Rich Vining

Business-Defined Data Protection: Operational Recovery

Blog Post created by Rich Vining Employee on Apr 28, 2015


This blog series examines the benefits of aligning data protection processes to business requirements, as opposed to asking the business to accept the limitations of the current backup and recovery infrastructure. The previous installment covered the challenges that this approach entails and can overcome. In this blog, I look at operational recovery.


Operational Recovery


Operational Recovery is the ability to locally restore data following an event, such as a lost file or email, an application error, or a failed disk volume or system. The technology used accomplish operational recovery really depends on the service level objectives of the application or data, as described in my earlier post.
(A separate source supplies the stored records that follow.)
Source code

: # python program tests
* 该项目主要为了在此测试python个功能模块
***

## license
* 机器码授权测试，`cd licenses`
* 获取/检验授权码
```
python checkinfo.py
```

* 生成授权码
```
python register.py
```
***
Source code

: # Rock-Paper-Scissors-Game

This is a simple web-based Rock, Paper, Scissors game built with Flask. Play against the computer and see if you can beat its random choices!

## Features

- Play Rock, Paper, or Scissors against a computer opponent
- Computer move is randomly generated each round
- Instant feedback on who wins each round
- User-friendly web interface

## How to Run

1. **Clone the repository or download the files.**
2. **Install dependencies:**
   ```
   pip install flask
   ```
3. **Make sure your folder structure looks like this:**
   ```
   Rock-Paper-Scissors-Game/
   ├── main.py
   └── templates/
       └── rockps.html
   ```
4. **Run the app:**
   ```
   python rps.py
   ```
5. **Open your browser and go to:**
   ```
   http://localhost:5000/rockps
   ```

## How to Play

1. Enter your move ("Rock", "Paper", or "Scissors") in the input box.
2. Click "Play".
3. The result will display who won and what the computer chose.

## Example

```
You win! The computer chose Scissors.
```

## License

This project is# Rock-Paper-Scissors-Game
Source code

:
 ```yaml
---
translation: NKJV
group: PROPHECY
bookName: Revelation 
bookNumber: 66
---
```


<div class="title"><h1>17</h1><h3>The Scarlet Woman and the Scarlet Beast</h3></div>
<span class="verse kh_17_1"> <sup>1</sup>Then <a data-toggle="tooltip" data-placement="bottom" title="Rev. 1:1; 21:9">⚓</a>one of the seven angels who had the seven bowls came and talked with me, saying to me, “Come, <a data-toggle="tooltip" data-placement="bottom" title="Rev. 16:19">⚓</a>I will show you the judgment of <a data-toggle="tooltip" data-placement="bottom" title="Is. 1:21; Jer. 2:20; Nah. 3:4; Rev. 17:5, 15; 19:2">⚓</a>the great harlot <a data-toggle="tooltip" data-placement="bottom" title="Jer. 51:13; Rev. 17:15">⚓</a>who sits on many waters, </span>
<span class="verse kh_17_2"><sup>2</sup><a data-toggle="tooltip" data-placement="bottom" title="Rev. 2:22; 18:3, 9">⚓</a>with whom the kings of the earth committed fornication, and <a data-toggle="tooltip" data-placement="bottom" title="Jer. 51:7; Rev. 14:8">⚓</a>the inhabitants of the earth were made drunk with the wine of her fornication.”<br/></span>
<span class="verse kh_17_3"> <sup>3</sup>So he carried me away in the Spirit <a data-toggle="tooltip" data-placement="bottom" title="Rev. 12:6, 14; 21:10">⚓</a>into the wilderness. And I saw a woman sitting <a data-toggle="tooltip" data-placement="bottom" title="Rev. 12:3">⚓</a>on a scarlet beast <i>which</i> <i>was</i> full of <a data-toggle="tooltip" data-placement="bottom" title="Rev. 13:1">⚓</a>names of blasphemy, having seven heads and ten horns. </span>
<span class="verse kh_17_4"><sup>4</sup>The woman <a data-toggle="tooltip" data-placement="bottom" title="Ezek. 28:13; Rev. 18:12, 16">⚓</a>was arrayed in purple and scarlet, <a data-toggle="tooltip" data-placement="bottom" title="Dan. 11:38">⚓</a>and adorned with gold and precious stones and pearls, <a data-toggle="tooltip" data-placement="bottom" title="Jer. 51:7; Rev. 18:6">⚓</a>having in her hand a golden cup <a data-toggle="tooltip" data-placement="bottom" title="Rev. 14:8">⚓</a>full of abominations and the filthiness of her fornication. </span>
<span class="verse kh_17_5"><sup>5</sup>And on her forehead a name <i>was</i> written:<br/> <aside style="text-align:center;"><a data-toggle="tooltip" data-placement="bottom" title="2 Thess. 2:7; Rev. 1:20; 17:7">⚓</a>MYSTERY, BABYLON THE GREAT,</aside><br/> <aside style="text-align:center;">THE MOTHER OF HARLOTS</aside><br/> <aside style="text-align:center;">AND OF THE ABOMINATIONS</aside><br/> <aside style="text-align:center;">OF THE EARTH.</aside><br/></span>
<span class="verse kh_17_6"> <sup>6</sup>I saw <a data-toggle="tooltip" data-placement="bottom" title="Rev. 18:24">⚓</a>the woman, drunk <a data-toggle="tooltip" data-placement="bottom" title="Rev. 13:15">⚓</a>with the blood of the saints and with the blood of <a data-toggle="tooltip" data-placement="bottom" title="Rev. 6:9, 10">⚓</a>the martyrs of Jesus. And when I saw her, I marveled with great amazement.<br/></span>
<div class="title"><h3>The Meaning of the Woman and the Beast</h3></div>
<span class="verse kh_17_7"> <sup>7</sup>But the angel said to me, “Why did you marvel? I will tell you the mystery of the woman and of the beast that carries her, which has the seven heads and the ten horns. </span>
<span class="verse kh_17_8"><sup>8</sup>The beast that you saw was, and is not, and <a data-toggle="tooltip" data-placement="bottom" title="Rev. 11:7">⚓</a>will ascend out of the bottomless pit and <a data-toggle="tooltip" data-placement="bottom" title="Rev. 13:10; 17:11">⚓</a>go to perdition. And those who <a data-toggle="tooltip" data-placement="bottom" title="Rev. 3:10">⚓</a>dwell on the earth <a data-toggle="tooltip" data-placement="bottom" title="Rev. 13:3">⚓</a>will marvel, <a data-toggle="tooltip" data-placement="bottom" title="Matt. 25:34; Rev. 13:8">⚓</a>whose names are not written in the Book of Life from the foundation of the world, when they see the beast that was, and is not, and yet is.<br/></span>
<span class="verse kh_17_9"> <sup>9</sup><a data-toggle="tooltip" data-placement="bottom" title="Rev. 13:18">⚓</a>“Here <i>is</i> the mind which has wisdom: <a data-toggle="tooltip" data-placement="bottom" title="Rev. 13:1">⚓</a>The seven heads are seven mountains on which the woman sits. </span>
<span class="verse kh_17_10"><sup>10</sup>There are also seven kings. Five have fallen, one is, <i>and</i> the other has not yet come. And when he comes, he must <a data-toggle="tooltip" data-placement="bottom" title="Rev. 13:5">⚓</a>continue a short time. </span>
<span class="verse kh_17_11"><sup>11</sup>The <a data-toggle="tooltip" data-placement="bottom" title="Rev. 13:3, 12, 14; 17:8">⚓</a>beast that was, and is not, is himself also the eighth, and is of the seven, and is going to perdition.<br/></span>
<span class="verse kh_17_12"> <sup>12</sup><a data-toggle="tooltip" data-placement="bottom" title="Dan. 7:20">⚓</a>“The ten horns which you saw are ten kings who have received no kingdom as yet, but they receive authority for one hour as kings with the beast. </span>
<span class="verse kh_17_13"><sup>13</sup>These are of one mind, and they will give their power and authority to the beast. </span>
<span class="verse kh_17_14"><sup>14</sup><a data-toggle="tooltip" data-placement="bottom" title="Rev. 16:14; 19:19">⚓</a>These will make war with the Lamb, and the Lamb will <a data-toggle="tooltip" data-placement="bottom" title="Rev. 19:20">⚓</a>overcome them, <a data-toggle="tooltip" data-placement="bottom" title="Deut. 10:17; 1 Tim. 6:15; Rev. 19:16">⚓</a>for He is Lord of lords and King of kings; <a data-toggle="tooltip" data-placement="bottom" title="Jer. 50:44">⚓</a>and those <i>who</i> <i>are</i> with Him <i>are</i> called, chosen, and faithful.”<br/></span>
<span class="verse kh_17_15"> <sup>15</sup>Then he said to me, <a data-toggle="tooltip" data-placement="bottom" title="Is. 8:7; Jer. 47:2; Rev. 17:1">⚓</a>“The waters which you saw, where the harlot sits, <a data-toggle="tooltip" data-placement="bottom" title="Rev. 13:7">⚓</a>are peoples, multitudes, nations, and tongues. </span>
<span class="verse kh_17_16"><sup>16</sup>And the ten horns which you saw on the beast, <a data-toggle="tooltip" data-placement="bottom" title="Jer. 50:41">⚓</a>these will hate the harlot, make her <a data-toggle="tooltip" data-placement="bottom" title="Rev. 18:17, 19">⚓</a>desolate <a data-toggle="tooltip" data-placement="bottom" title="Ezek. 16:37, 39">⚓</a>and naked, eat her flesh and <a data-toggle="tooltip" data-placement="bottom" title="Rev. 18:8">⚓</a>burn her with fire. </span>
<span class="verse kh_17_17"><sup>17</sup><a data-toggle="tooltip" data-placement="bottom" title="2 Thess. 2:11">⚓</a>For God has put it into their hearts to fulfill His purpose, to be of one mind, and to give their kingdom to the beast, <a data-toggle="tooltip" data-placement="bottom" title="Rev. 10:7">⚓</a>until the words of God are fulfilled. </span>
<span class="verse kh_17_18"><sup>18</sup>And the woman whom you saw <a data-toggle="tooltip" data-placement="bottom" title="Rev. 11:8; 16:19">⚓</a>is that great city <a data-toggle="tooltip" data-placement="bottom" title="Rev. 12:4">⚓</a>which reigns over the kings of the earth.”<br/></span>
The service level objectives can be defined in a number of ways, each measured in time:

  • The backup window is the maximum amount of time that a given backup or copy operation should take. Another way to look at it is, how much time is the organization willing to pause its access to the data while it is backed up. Traditionally, this may be several hours each night to perform an incremental backup, or longer periods on weekends to perform a full backup. But as businesses become more global and interconnected, this amount of downtime is not ideal for many applications. The backup window goal for critical or important applications may be zero.
  • Recovery point objective (RPO) defines the frequency of the previous points in time from which data can be restored, and comes down to how often the backup is performed. A nightly backup results in a 24 hour RPO, meaning that up to 24 hours of your most recently created data is at risk of loss. That might be fine for standard data, but probably not for important and critical data, which may require far more frequent protection.
  • The recovery time objective (RTO) is the amount of time in which a system, application or process must be restored following an outage. This measure could include the time to troubleshoot the problem, apply a fix, restart and test. It is very common to have a different RTO for each failure type. For example, you may have an RTO of 2 days following a major disaster, 30 minutes to restore a single file or email, or less than a minute to restore a business-critical application.
  • Retention defines how long the copy of the data object needs to be stored, and in which manner. This service-level objective (SLO) can be applied for point-in-time recovery purposes, as in how long to keep a backup set, or for longer-term requirements which may be set by government regulations and corporate governance mandates. The other side of retention is expiration, which specifies if, and when, to delete the copy data, and whether to do so in a manner that prevents its future discovery.



Operational Recovery Technology Choices


All approaches to operational recovery involve creating a point-in-time copy of the data to be protected and providing a method to restore it on demand. The differences in technology choices are in their service level capabilities, as noted above, as well as in the granularity of the restore (a single email or an entire mailbox), and of course, the cost.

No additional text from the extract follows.